I would like to approach the question slightly differently;
If you are moving to 'new' plant then look at it from all the supporting processes which are "relevant&needed&impact" for your product;
(risk assessment is the concept)
for eg., I would like to see your list in broadly two groups..
category 1 : procedure/method/process;
these are not going to affected unless new facility introduces/changes the attributes of any aspects of procedure/method/process
of below listed categories, ETO & sterilization are mandatory activities to be demonstrated; while you need to assess the what new variables (change in water for soap wash, etc., or introduction of new gowning material/procedure at new facility etc.,)
5.wash soap validation
6.Hand wash Validation
7.Gowning Wash Validation
11.ETO validation
12. Sterilization Validation
category 2 : equipment/facility
assuming that they are reinstalled; these ought to be qualified/validated as appropriate.
1.Building Equipment Validation
2.Water filter System Validation
3.Clean Room Validation
4.Air compresser System Validation
8.O3 Supplier Validation
9.Packaging Machine Validation
10.Production Validation (not quite sure what it is, if its process/product, even then it comes under category -2 )

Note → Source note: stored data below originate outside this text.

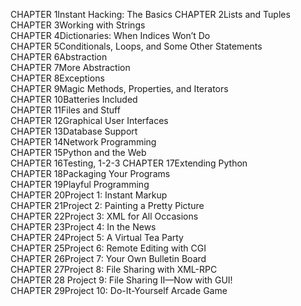 CHAPTER 1Instant Hacking: The Basics
CHAPTER 2Lists and Tuples                                              
CHAPTER 3Working with Strings                                         
CHAPTER 4Dictionaries: When Indices Won’t Do                          
CHAPTER 5Conditionals, Loops, and Some Other Statements              
CHAPTER 6Abstraction                                                 
CHAPTER 7More Abstraction                                            
CHAPTER 8Exceptions                                                  
CHAPTER 9Magic Methods, Properties, and Iterators                     
CHAPTER 10Batteries Included                                           
CHAPTER 11Files and Stuff                                              
CHAPTER 12Graphical User Interfaces                                    
CHAPTER 13Database Support                                           
CHAPTER 14Network Programming                                       
CHAPTER 15Python and the Web                                         
CHAPTER 16Testing, 1-2-3
CHAPTER 17Extending Python                                            
CHAPTER 18Packaging Your Programs                                    
CHAPTER 19Playful Programming                                        
CHAPTER 20Project 1: Instant Markup                                    
CHAPTER 21Project 2: Painting a Pretty Picture                           
CHAPTER 22Project 3: XML for All Occasions                              
CHAPTER 23Project 4: In the News                                       
CHAPTER 24Project 5: A Virtual Tea Party                                 
CHAPTER 25Project 6: Remote Editing with CGI                            
CHAPTER 26Project 7: Your Own Bulletin Board                           
CHAPTER 27Project 8: File Sharing with XML-RPC                         
CHAPTER 28 Project 9: File Sharing II—Now with GUI!                    
CHAPTER 29Project 10: Do-It-Yourself Arcade Game                    

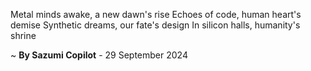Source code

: Metal minds awake, a new dawn's rise
Echoes of code, human heart's demise
Synthetic dreams, our fate's design
In silicon halls, humanity's shrine

~ <b>By Sazumi Copilot</b> - 29 September 2024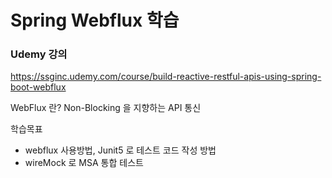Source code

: # Spring Webflux 학습

### Udemy 강의

https://ssginc.udemy.com/course/build-reactive-restful-apis-using-spring-boot-webflux

WebFlux 란?
Non-Blocking 을 지향하는 API 통신 


학습목표
- webflux 사용방법, Junit5 로 테스트 코드 작성 방법
- wireMock 로 MSA  통합 테스트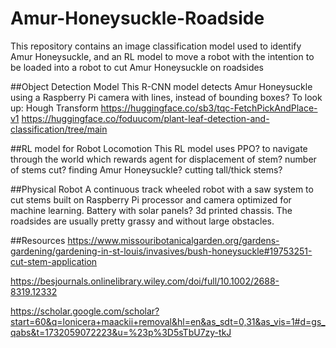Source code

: # Amur-Honeysuckle-Roadside
This repository contains an image classification model used to identify Amur Honeysuckle, and an RL model to move a robot with the intention to be loaded into a robot to cut Amur Honeysuckle on roadsides

##Object Detection Model
This R-CNN model detects Amur Honeysuckle using a Raspberry Pi camera with lines, instead of bounding boxes?
To look up: Hough Transform
https://huggingface.co/sb3/tqc-FetchPickAndPlace-v1
https://huggingface.co/foduucom/plant-leaf-detection-and-classification/tree/main

##RL model for Robot Locomotion
This RL model uses PPO? to navigate through the world which rewards agent for displacement of stem? number of stems cut? finding Amur Honeysuckle? cutting tall/thick stems?

##Physical Robot
A continuous track wheeled robot with a saw system to cut stems built on Raspberry Pi processor and camera optimized for machine learning. Battery with solar panels? 3d printed chassis. The roadsides are usually pretty grassy and without large obstacles.

##Resources
https://www.missouribotanicalgarden.org/gardens-gardening/gardening-in-st-louis/invasives/bush-honeysuckle#19753251-cut-stem-application

https://besjournals.onlinelibrary.wiley.com/doi/full/10.1002/2688-8319.12332

https://scholar.google.com/scholar?start=60&q=lonicera+maackii+removal&hl=en&as_sdt=0,31&as_vis=1#d=gs_qabs&t=1732059072223&u=%23p%3D5sTbU7zy-tkJ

I am not sure about medical devices, but reason/experience of pharma should hold good; i.e., anything which is ""dismantled/re-assembled - transferred/shifted"" equipment(even process) seldom behave well in the new environment;
the point is, it may not-be always adequate *to verify IQ nor is verification through OQ going to provide confidence.
hence an extreme/thumb-rule is ..., if it was required to be validated in current/existing facility then its required in new plant.